## Requirement
Please copy, exactly as they appear below, the lines from the one containing "## Endpoints" through the one containing "- **Method:** POST".

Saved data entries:

######

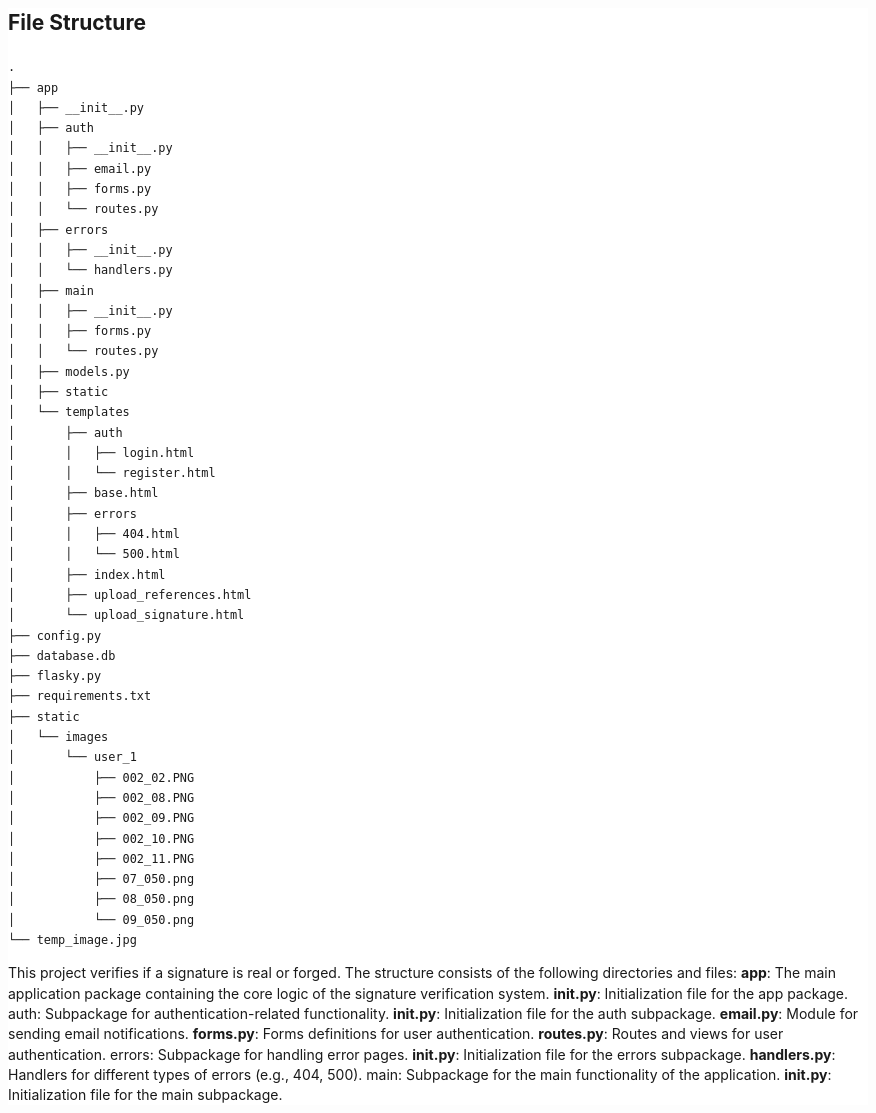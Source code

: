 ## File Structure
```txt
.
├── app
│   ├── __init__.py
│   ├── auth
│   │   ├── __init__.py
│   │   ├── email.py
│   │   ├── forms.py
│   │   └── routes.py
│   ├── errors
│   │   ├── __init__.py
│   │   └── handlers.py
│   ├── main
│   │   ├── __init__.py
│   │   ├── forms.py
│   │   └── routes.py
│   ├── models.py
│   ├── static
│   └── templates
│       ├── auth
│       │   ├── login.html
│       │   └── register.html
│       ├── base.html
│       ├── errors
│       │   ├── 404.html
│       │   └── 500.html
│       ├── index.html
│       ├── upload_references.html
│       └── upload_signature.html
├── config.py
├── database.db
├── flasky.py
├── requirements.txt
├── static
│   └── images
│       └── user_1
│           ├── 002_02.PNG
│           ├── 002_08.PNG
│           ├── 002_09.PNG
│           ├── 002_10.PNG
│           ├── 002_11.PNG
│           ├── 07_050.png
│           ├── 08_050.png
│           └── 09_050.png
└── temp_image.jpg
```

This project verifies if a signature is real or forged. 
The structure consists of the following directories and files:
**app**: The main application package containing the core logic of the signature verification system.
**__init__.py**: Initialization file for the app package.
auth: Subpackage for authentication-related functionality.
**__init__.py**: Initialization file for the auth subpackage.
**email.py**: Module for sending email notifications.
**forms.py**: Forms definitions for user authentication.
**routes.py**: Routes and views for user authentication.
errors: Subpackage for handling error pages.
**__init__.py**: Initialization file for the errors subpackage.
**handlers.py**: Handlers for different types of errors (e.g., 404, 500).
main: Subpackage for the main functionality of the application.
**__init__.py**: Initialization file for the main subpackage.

######

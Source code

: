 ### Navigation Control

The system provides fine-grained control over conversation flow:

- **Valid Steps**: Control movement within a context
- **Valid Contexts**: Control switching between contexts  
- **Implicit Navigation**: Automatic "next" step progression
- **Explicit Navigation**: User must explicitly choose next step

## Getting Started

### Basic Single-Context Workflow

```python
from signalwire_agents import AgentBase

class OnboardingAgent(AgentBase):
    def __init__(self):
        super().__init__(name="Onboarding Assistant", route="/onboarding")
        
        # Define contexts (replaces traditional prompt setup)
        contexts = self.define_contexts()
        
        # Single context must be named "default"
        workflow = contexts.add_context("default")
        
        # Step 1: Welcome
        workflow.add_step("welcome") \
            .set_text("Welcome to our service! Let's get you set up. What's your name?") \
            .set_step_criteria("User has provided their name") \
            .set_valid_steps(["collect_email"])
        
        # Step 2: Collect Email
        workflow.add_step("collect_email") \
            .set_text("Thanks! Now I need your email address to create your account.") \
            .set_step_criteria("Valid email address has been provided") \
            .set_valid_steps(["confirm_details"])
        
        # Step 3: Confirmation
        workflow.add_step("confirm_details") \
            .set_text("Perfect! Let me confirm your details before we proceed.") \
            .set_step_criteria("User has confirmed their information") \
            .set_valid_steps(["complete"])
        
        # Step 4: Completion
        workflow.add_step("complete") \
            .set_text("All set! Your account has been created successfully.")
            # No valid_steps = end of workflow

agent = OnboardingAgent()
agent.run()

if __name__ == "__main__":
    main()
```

######

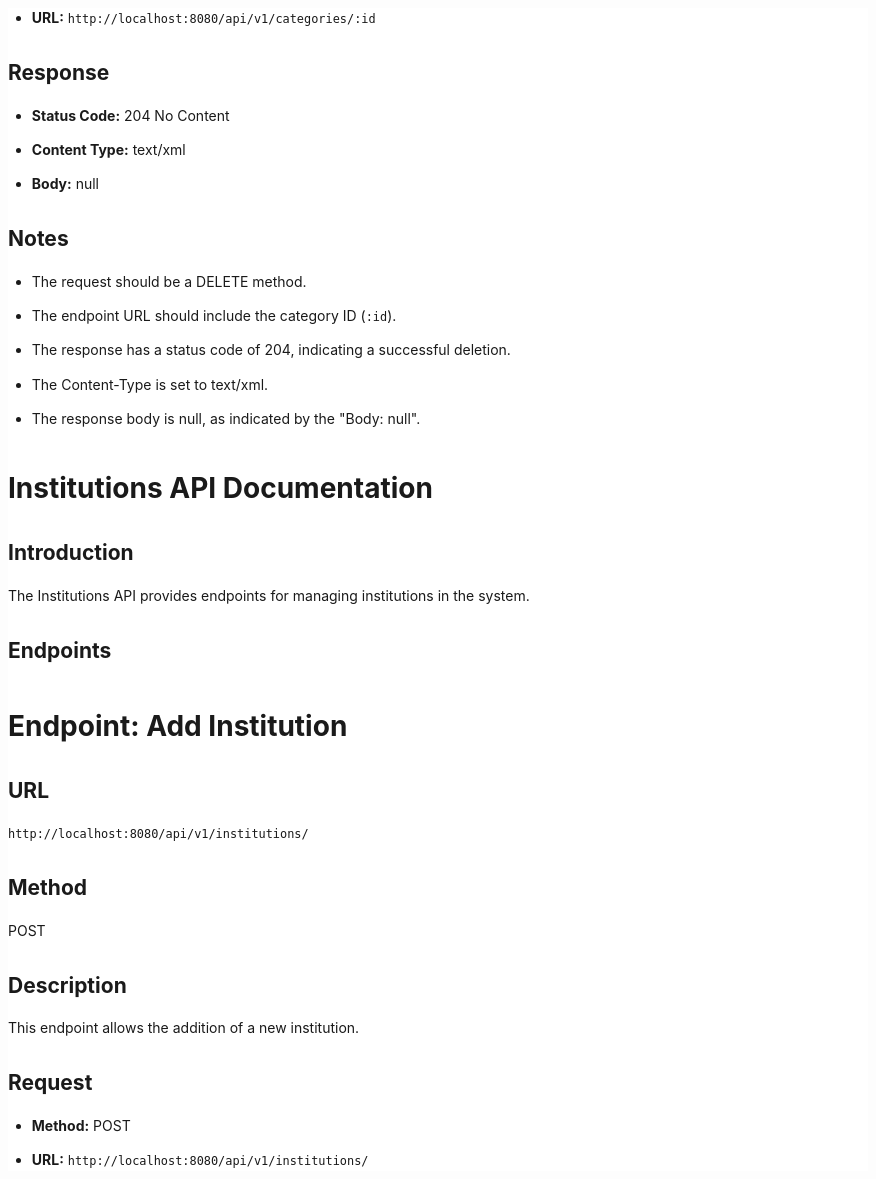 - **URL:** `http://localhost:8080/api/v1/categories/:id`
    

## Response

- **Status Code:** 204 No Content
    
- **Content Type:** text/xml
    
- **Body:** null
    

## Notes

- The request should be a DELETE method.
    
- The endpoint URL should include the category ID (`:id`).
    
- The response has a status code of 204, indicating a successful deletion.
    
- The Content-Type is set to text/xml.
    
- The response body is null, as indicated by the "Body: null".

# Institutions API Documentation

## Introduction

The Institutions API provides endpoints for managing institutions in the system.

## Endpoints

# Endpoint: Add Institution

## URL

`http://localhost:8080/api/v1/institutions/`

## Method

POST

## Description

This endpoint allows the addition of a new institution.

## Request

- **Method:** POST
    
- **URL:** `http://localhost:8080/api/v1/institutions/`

######

## Worked solution
## Endpoints

# Endpoint: Add Institution

## URL

`http://localhost:8080/api/v1/institutions/`

## Method

POST

## Description

This endpoint allows the addition of a new institution.

## Request

- **Method:** POST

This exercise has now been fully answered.